- **Given records**
----------
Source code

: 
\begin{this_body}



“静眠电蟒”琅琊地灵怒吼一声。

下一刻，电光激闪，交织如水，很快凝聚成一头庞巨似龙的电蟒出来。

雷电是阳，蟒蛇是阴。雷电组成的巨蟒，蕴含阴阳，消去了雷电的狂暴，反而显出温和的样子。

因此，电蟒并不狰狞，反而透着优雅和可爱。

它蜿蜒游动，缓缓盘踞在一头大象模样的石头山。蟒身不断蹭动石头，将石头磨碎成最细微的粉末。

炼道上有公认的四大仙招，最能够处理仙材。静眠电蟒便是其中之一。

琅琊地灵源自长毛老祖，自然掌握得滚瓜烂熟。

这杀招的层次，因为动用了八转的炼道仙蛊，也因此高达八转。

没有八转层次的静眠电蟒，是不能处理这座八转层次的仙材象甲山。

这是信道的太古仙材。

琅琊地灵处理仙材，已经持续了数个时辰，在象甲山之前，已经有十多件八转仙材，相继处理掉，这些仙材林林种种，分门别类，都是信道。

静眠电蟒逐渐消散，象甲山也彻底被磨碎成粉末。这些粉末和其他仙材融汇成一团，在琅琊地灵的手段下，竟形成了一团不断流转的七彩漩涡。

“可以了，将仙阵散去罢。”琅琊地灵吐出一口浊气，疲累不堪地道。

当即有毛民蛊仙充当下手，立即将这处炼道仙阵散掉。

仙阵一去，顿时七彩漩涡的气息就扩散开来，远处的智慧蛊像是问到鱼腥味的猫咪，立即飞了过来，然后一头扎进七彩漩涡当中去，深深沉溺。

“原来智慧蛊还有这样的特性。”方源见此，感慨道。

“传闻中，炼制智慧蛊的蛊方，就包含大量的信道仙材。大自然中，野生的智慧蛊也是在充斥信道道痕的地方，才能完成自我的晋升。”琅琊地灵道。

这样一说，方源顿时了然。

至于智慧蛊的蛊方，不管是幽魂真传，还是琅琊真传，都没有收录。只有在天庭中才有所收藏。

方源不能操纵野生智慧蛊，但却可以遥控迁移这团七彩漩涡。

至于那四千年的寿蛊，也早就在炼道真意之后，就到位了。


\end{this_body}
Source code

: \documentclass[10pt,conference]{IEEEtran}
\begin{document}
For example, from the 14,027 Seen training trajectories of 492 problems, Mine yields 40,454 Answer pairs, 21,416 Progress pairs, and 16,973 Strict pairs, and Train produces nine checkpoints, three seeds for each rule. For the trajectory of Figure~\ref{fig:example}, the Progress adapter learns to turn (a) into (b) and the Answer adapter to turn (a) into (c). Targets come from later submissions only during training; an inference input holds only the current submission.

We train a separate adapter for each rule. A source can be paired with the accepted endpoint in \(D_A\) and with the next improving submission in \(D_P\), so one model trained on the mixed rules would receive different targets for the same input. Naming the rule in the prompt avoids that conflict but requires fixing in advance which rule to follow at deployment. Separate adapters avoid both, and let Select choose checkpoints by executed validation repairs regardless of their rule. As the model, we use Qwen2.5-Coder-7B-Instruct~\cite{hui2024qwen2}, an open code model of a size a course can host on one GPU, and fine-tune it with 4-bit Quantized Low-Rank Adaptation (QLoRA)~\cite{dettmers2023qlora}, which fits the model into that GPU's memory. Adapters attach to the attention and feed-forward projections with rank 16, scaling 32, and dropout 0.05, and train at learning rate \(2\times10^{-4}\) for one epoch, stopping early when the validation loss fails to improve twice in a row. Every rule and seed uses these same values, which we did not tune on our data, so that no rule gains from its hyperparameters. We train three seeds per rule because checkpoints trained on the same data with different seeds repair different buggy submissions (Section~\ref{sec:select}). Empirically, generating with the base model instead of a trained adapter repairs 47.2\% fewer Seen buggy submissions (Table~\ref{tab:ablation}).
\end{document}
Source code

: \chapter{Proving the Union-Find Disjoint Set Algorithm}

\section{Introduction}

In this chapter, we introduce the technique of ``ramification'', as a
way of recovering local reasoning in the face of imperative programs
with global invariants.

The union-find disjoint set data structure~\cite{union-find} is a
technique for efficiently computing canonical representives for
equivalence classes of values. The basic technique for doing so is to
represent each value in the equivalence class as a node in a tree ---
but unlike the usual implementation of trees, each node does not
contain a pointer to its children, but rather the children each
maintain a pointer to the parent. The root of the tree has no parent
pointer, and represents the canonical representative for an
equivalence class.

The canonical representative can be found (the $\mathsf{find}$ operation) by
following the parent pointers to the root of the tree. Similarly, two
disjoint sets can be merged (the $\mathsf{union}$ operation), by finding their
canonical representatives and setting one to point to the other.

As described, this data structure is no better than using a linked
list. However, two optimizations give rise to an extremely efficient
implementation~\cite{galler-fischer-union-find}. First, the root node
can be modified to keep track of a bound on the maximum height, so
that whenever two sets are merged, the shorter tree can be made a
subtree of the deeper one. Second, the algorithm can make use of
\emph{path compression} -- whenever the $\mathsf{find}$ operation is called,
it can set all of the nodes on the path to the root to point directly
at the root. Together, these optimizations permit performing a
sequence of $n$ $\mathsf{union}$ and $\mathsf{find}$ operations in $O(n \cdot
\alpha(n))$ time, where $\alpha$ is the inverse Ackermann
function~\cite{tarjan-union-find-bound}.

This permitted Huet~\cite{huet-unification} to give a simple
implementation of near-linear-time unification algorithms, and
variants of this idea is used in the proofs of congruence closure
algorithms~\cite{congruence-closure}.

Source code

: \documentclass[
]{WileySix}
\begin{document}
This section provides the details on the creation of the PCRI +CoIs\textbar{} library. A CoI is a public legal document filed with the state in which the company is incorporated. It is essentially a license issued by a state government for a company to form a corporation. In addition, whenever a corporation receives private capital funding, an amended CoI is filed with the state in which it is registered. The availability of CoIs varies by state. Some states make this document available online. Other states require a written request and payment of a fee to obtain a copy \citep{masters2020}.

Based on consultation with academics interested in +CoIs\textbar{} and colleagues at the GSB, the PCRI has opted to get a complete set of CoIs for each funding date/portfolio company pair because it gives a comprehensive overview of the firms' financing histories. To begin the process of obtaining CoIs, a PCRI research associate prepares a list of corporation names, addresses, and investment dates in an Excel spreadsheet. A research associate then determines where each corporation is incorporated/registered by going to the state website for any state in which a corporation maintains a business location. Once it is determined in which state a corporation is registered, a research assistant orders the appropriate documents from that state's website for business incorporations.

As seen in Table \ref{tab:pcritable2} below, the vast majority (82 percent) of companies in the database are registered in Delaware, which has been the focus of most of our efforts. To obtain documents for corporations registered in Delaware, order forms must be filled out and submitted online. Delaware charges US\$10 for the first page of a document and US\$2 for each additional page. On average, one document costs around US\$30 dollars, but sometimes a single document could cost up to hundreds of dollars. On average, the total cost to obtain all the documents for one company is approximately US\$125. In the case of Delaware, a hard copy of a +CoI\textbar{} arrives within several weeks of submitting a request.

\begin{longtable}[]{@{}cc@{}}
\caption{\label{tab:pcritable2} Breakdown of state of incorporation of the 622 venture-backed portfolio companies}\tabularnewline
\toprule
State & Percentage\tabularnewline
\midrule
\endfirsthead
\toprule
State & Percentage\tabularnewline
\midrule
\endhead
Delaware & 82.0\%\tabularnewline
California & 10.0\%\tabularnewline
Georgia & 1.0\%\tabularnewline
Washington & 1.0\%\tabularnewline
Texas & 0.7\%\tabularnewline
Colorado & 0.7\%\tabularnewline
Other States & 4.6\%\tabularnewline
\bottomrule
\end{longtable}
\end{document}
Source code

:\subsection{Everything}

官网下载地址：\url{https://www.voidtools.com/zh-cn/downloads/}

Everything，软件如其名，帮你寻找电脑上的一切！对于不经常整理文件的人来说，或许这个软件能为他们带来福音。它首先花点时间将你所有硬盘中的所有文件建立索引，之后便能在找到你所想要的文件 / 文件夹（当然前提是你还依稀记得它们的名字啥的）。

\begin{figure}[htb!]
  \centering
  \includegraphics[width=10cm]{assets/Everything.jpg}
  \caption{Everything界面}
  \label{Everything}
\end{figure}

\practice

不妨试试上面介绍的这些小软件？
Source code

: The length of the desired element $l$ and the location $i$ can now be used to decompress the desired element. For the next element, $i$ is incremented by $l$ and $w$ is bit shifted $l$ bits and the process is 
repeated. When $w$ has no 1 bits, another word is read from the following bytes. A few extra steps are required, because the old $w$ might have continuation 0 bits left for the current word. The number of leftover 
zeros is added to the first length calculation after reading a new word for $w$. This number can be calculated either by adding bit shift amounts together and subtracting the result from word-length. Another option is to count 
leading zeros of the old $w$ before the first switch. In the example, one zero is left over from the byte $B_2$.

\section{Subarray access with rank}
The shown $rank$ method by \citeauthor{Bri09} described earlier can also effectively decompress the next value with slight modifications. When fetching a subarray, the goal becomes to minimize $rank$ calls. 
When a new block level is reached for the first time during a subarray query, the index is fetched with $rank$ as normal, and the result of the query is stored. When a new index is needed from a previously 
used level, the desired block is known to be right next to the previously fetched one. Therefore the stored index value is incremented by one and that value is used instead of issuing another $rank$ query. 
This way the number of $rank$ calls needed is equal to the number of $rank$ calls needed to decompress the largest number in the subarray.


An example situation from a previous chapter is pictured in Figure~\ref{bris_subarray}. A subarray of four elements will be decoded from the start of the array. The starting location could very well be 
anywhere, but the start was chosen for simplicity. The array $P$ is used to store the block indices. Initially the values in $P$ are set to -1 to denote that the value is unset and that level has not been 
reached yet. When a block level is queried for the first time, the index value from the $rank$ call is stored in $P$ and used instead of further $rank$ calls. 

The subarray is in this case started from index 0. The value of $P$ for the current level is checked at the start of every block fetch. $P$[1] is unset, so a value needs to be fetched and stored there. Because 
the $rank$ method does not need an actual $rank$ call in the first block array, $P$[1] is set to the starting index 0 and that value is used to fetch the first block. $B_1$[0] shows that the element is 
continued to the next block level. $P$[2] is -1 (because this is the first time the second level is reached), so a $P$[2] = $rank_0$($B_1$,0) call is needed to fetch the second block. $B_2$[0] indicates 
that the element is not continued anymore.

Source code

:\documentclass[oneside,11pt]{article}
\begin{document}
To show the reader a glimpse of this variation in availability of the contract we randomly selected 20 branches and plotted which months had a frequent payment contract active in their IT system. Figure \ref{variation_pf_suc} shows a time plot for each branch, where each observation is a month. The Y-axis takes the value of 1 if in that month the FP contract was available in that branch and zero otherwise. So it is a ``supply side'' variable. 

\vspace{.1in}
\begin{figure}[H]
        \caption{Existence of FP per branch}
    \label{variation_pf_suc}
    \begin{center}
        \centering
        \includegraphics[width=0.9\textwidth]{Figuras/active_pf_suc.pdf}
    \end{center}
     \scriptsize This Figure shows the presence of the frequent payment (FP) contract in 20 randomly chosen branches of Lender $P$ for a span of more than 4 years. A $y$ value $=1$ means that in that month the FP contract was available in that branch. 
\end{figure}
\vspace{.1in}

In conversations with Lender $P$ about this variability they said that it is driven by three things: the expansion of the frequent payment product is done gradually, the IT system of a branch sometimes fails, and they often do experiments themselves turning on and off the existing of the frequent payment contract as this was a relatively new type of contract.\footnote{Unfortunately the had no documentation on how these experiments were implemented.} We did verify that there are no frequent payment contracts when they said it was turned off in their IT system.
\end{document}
----------
- **Task prompt**
Say the number of lines above that include "bits", and only that.

- **Solution**
2